Choke by Chuck Palahniuk


© Catten Ely

Choke
I was so impressed with Chuck Palahniuk's Lullaby, that I got another of his books, Choke, recently. I'm convinced now that the guy is either genius or a nut. Maybe both-it's a fine line, isn't it?

Choke is a rated-R half-satire, half-adventure story about Victor Mancini, a sex addict who attends 12-step recovery programs looking for an easy fix. He makes a living as an actor who appeals to heroes: He pretends to choke on his dinner in upscale restaurants and allows a Good Samaritan to save him. The hero follows up by sending Victor money for birthdays and holidays, because he or she feels responsible for Victor's life. (Don't try this at home, kids. It's dangerous and not very likely to work.)

The book opens with a warning:
If you're going to read this, don't bother.
After a couple pages, you won't want to be here. So forget it. Go away. Get out while you're still in one piece.
Save yourself.

Which, of course, you will ignore. I did.

Within the first few short chapters, you learn that Victor's mother, now in a home and suffering from Alzheimer's, has a colorful criminal-and non-criminal-history. In her better days, she dispensed trivia like PEZ: "If you're ever in the Hard Rock Café ... and they announce 'Elvis has left the building,' that means all the servers need to go to the kitchen and find out what dinner special just sold out."

You find that Victor works at a 1734 Colonial American theme park as an Irish indentured servant who tells visiting kids that George Washington was a woman and the truth about the rhyme "Ring Around the Rosie."

Victor freely offers medical diagnoses, because he took the MCAT and went to the USC School of Medicine.

"See how her fingernails look," I tell Denny, "that's a sure sign of lung cancer."
If you're confused, that means renal shutdown, severe kidney failure.
You learn all this during Physical Examination, your second year in medical school. You learn all this, and there's no going back.
Ignorance
was bliss.

Now don't misunderstand-Victor is pretty much an optimist. Maybe an optimist with a dash of realism. I'm not sure.
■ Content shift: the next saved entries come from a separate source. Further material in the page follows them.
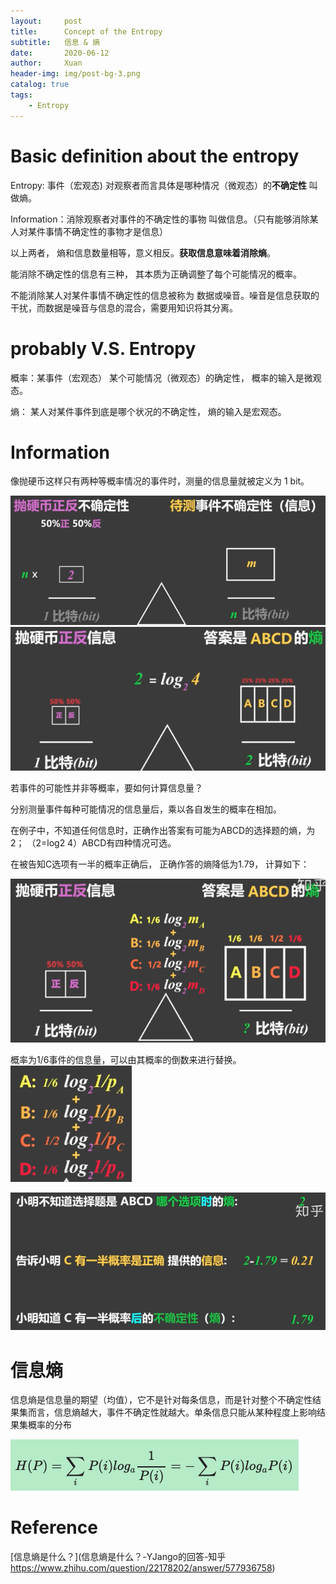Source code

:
 ```yaml
---
layout:     post
title:      Concept of the Entropy 
subtitle:   信息 & 熵
date:       2020-06-12
author:     Xuan
header-img: img/post-bg-3.png
catalog: true
tags:
    - Entropy
---
```


# Basic definition about the entropy

Entropy: 事件（宏观态) 对观察者而言具体是哪种情况（微观态）的**不确定性** 叫做熵。

Information：消除观察者对事件的不确定性的事物 叫做信息。（只有能够消除某人对某件事情不确定性的事物才是信息）

以上两者， 熵和信息数量相等，意义相反。**获取信息意味着消除熵**。

能消除不确定性的信息有三种， 其本质为正确调整了每个可能情况的概率。

不能消除某人对某件事情不确定性的信息被称为 数据或噪音。噪音是信息获取的干扰，而数据是噪音与信息的混合，需要用知识将其分离。

# probably V.S. Entropy

概率：某事件（宏观态） 某个可能情况（微观态）的确定性， 概率的输入是微观态。

熵： 某人对某件事件到底是哪个状况的不确定性， 熵的输入是宏观态。

# Information 

像抛硬币这样只有两种等概率情况的事件时，测量的信息量就被定义为 1 bit。

![信息量如何定义_1](/img/post-ct-infor.png)
![信息量如何定义_2](/img/post-ct-entropy.png)

若事件的可能性并非等概率，要如何计算信息量？

分别测量事件每种可能情况的信息量后，乘以各自发生的概率在相加。


在例子中，不知道任何信息时，正确作出答案有可能为ABCD的选择题的熵，为2； （2=log2 4）ABCD有四种情况可选。

在被告知C选项有一半的概率正确后， 正确作答的熵降低为1.79， 计算如下：

![计算非等概率情况下熵的改变_1](/img/post-ct-compute.png)

概率为1/6事件的信息量，可以由其概率的倒数来进行替换。
![计算非等概率情况下熵的改变_2](/img/post-ct-transfer.png)

![计算非等概率情况下熵的改变_3](/img/post-ct-res.png)

# 信息熵

信息熵是信息量的期望（均值），它不是针对每条信息，而是针对整个不确定性结果集而言，信息熵越大，事件不确定性就越大。单条信息只能从某种程度上影响结果集概率的分布

![信息熵的计算公式](/img/post-ct-formula.png)


# Reference

[信息熵是什么？](信息熵是什么？-YJango的回答-知乎
https://www.zhihu.com/question/22178202/answer/577936758)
This book is brilliant, a little disturbing, a lot graphic, and touches that uneasiness you feel when you're discussing a topic you shouldn't in public. Palahniuk makes full use of urban legends about sex, and flips without warning from a first-person Victor as a 30-something loser to a third-person Victor as a child. But just go with it, let the story carry you, and don't feel guilty. You didn't write it.